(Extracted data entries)
-=-=-
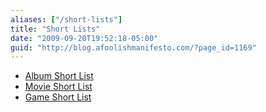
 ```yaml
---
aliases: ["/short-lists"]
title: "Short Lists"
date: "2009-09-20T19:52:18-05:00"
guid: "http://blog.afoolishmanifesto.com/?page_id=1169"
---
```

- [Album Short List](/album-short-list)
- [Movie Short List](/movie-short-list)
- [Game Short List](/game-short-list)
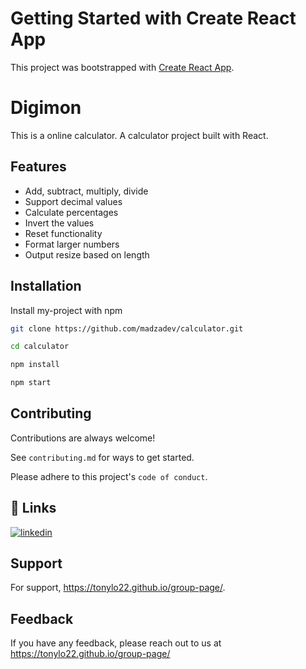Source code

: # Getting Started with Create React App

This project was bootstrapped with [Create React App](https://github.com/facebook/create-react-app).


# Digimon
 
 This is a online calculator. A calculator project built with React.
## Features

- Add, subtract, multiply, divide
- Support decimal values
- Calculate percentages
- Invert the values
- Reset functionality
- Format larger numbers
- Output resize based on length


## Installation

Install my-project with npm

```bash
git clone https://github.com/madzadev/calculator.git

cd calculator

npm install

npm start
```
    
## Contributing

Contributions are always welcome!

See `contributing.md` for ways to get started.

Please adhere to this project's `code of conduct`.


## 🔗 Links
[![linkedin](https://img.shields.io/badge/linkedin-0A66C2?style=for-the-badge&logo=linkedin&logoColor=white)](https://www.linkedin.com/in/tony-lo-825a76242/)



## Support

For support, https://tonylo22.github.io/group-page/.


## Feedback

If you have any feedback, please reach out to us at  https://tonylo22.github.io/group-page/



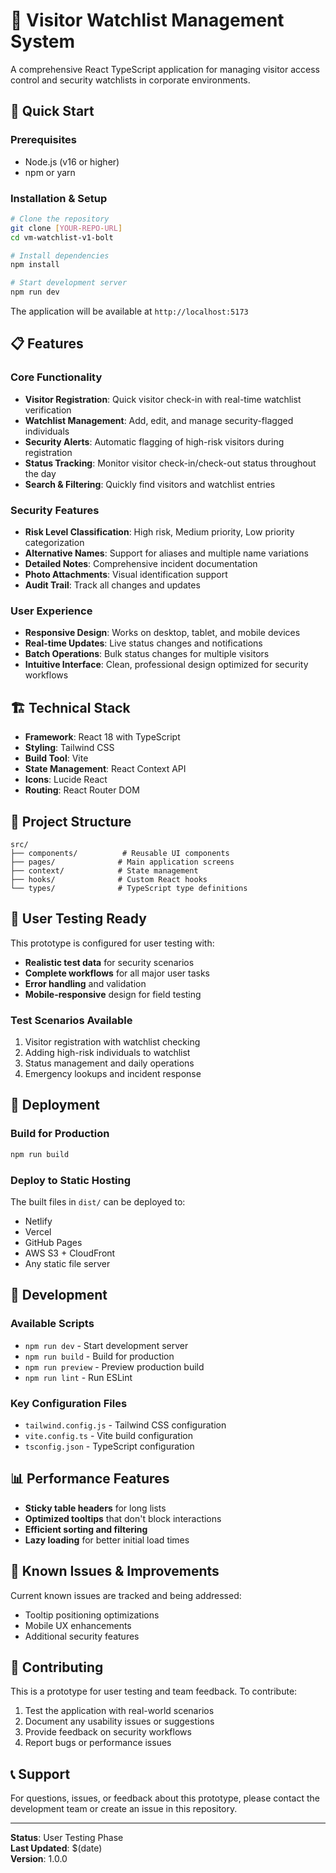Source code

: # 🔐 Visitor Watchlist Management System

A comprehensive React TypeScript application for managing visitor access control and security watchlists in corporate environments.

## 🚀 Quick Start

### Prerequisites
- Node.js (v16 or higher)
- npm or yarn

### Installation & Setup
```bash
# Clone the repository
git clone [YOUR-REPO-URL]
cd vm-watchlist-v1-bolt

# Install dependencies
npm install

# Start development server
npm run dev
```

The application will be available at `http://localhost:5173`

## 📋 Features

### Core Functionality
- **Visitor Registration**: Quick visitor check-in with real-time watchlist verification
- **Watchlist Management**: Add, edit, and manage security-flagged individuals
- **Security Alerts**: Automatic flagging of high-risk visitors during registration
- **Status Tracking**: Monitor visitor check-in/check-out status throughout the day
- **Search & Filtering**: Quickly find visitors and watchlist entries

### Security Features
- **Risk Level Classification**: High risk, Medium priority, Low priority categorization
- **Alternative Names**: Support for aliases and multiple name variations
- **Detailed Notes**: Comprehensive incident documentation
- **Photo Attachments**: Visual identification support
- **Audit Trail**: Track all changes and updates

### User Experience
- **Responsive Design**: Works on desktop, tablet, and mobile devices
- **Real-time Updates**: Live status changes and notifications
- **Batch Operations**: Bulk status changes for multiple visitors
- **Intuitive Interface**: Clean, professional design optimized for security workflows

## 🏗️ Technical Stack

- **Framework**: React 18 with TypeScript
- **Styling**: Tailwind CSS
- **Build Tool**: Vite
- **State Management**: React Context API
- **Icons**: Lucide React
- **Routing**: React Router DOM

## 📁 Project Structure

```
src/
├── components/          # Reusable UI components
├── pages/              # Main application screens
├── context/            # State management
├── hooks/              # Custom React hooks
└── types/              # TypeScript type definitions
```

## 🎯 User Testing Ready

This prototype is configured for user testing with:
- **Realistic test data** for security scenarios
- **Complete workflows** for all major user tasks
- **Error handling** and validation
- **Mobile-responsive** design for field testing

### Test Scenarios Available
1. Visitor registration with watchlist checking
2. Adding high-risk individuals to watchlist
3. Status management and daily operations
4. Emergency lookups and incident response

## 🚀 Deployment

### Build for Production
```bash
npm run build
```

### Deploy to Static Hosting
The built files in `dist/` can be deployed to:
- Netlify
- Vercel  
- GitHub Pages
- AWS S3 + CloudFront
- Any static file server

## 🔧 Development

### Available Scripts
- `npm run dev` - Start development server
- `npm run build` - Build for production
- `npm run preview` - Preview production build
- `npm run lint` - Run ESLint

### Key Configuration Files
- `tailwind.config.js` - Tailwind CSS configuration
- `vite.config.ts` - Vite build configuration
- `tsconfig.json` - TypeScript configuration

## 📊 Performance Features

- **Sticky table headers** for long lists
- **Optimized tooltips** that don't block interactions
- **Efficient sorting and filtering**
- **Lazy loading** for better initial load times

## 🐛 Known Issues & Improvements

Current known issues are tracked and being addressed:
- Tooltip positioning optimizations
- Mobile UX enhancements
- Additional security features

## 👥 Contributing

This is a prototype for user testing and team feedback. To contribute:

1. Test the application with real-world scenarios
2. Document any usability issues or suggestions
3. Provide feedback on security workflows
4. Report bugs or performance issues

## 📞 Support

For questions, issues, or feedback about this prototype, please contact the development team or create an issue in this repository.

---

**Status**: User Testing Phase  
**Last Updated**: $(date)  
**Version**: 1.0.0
-=-=-
Task item:
If a line in the entries contains "State", copy it.

Your solution:
- **State Management**: React Context API
├── context/            # State management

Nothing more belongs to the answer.